Effectivement, le Club a aussi un autre aspect hérité de son histoire, de son esprit et qui sont les élites qui ont traversé l'histoire du Club depuis les années 1970-1980 à ce jour ainsi que le club du Maalouf qui, en plus de 40 d'existence, n'a jamais interrompu ses activités.
Il y a donc une autre partie du public qui est plus "âgée" qui a encore confiance en ce Club et qui vient ici pour d'autres activités que l'on propose comme par exemple les conférences, les débats.
Et de voir un public aussi hétéroclite crée aussi le charme de ce lieu.
Peut-on dire que le Club est en quelque sorte "Médina-centré" ou au contraire, les gens y affluent de partout?
Les gens viennent de partout et généralement de l'extérieur de la Médina, sauf pour un public bien particulier: Les enfants. Eux, ils viennent de la Médina car ils n'ont aucun autre espace qui leur est dédié.
D'ailleurs, même nous on n'a pas les moyens d'accueillir tous les enfants de la Médina.

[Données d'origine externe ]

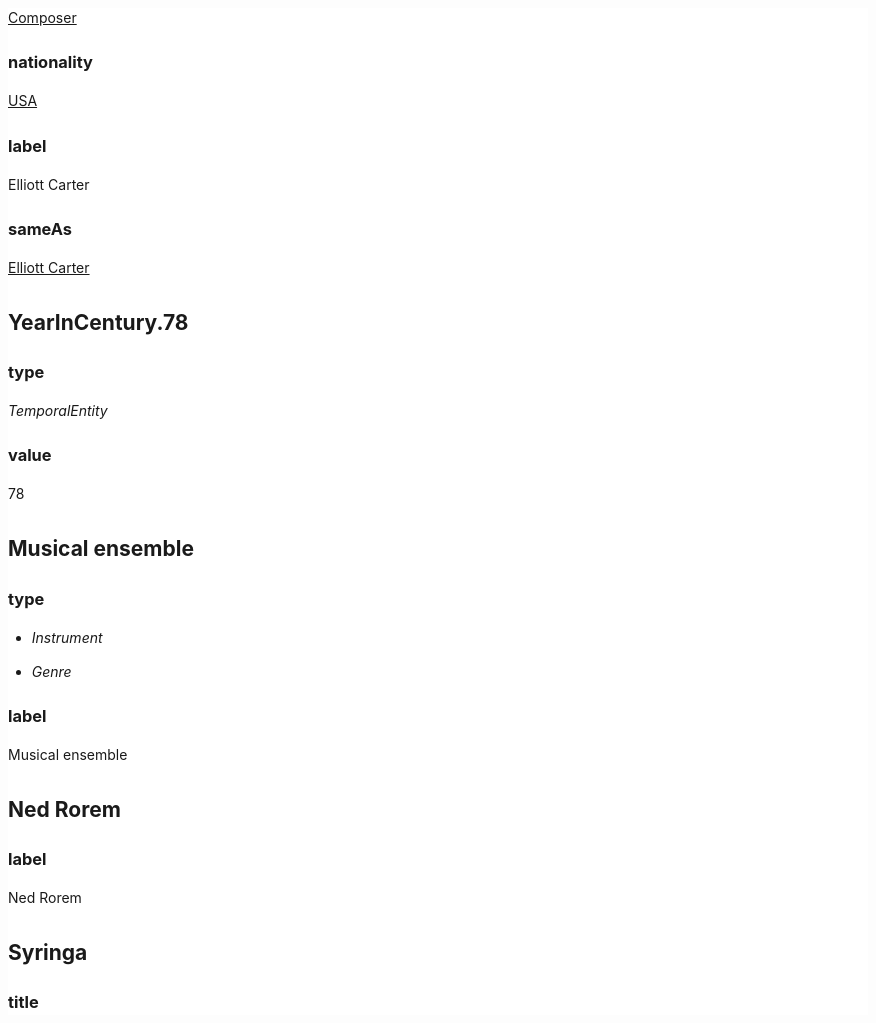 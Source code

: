 
[Composer](#Composer)

### nationality


[USA](#USA)

### label


Elliott Carter

### sameAs


[Elliott Carter](#Elliott-Carter)

## YearInCentury.78

### type


*TemporalEntity*

### value


78

## Musical ensemble

### type

 - *Instrument*

 - *Genre*

### label


Musical ensemble

## Ned Rorem

### label


Ned Rorem

## Syringa

### title
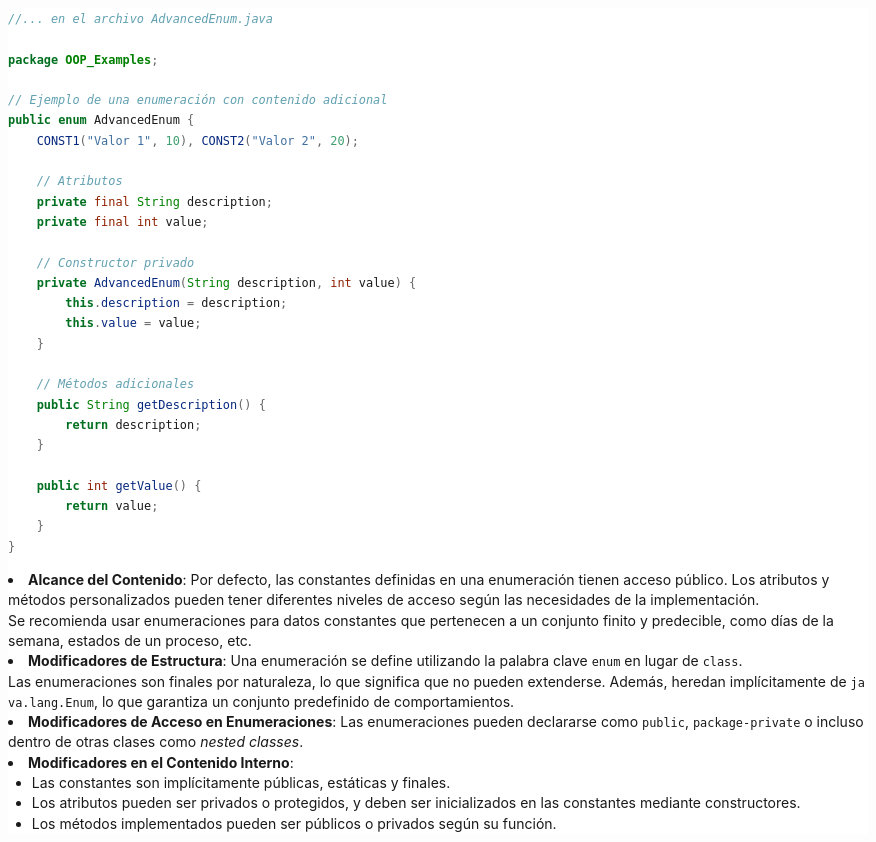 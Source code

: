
 ```Java
//... en el archivo AdvancedEnum.java

package OOP_Examples;

// Ejemplo de una enumeración con contenido adicional
public enum AdvancedEnum {
    CONST1("Valor 1", 10), CONST2("Valor 2", 20);

    // Atributos
    private final String description;
    private final int value;

    // Constructor privado
    private AdvancedEnum(String description, int value) {
        this.description = description;
        this.value = value;
    }

    // Métodos adicionales
    public String getDescription() {
        return description;
    }

    public int getValue() {
        return value;
    }
}

```
</li> 
<li><b><format color="CornFlowerBlue">Alcance del Contenido</format></b>: Por defecto, las constantes definidas en una enumeración tienen acceso público. Los atributos y métodos personalizados pueden tener diferentes niveles de acceso según las necesidades de la implementación. 
<br/>
Se recomienda usar enumeraciones para datos constantes que pertenecen a un conjunto finito y predecible, como días de la semana, estados de un proceso, etc.

</li> 
</list>
</tab>
<tab title="Reglas Con Respecto a sus Modificadores">
<list>
<li><b><format color="CornFlowerBlue">Modificadores de Estructura</format></b>: Una enumeración se define utilizando la palabra clave <code>enum</code> en lugar de <code>class</code>. 
<br/>
Las enumeraciones son finales por naturaleza, lo que significa que no pueden extenderse. Además, heredan implícitamente de <code>java.lang.Enum</code>, lo que garantiza un conjunto predefinido de comportamientos.
</li> 
<li><b><format color="CornFlowerBlue">Modificadores de Acceso en Enumeraciones</format></b>: Las enumeraciones pueden declararse como <code>public</code>, <code>package-private</code> o incluso dentro de otras clases como <i>nested classes</i>. 
<br/>
</li>
<li><b><format color="CornFlowerBlue">Modificadores en el Contenido Interno</format></b>: 
<ul>
  <li>Las constantes son implícitamente públicas, estáticas y finales.</li>
  <li>Los atributos pueden ser privados o protegidos, y deben ser inicializados en las constantes mediante constructores.</li>
  <li>Los métodos implementados pueden ser públicos o privados según su función.</li>
</ul>
</li>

Le dimanche, on organise trois clubs -pour lesquels on a des moyens limités- pour les enfants: 2 clubs de dessins, de danse, de chants, et un club de lecture. On essaye de faire en sorte que chacun des clubs ne dépasse les 15-20 enfants sinon ça serait ingérable pour nous et non ludique pour eux.
Pour revenir à votre question, outre les enfants, les autres personnes qu'elles soient jeunes ou moins jeunes qui viennent au Club sont des passionnés de la Médina mais qui pour la plupart n'habitent pas ici.
Qu'est ce qui manque aujourd'hui au Club Tahar Haddad pour rayonner plus fort encore sur et en dehors de la Médina?
Par définition, un Centre culturel ou un lieu culturel a pour objectif de réussir à s'intégrer dans son environnement. Et quand je vois ce Club qui crée ici une pépinière culturelle c'est ce qui est attendu.
Mais ce qui manque aujourd'hui au Club Tahar Haddad se résume en un seul mot: Indépendance.
C'est-à-dire que le Club prenne son indépendance du ministère des Affaires culturelles?
Non, ça ne veut pas dire prendre notre indépendance totale vis-à-vis du ministère des Affaires culturelles, mais il n'est pas normal qu'une maison de la culture qui a besoin du minimum en matière de fournitures comme par exemple de la pâte à modeler, ne puisse pas l'acheter directement. Pour pouvoir l'acheter, il faut que j'envoie une correspondance au commissariat régional à la Culture du gouvernorat de Tunis, chez nous tout est centralisé, on souffre à cause de la bureaucratie profonde.
Par exemple, si demain il y a une fuite au lavabo, je ne pourrai pas payer les réparations, à moins que ce ne soit de mon argent propre, d'ailleurs c'est ce qui se passe. Aujourd'hui, le directeur du Club n'a ni régie, ni fonds, ni rien de tout ça.
Encore un autre exemple bien pire. Vous pensez que la facture d'internet est au nom du Club Tahar Haddad? Eh ben non, elle est au nom du commissariat régional à la Culture du gouvernorat de Tunis, quicentralise les factures de près de 40 institutions culturelles et paye pour elles. Et s'il ne paye pas, la connexion coupera pour ces 40 institutions. On a eu droit parfois à 2 ou 3 mois sans connexion.
Même quand on reçoit une personnalité et qu'on veut lui offrir un bouquet de fleurs, on doit remplir un formulaire pour expliquer le pourquoi du comment et généralement on ne nous le rembourse même pas.
La Culture a besoin de beaucoup de souplesse et ce n'est pas le cas aujourd'hui. Un jeune, si on est pas vif avec lui et qu'on anticipe pas ses besoins, laisse tomber et se met à détester l'institutionnalisation.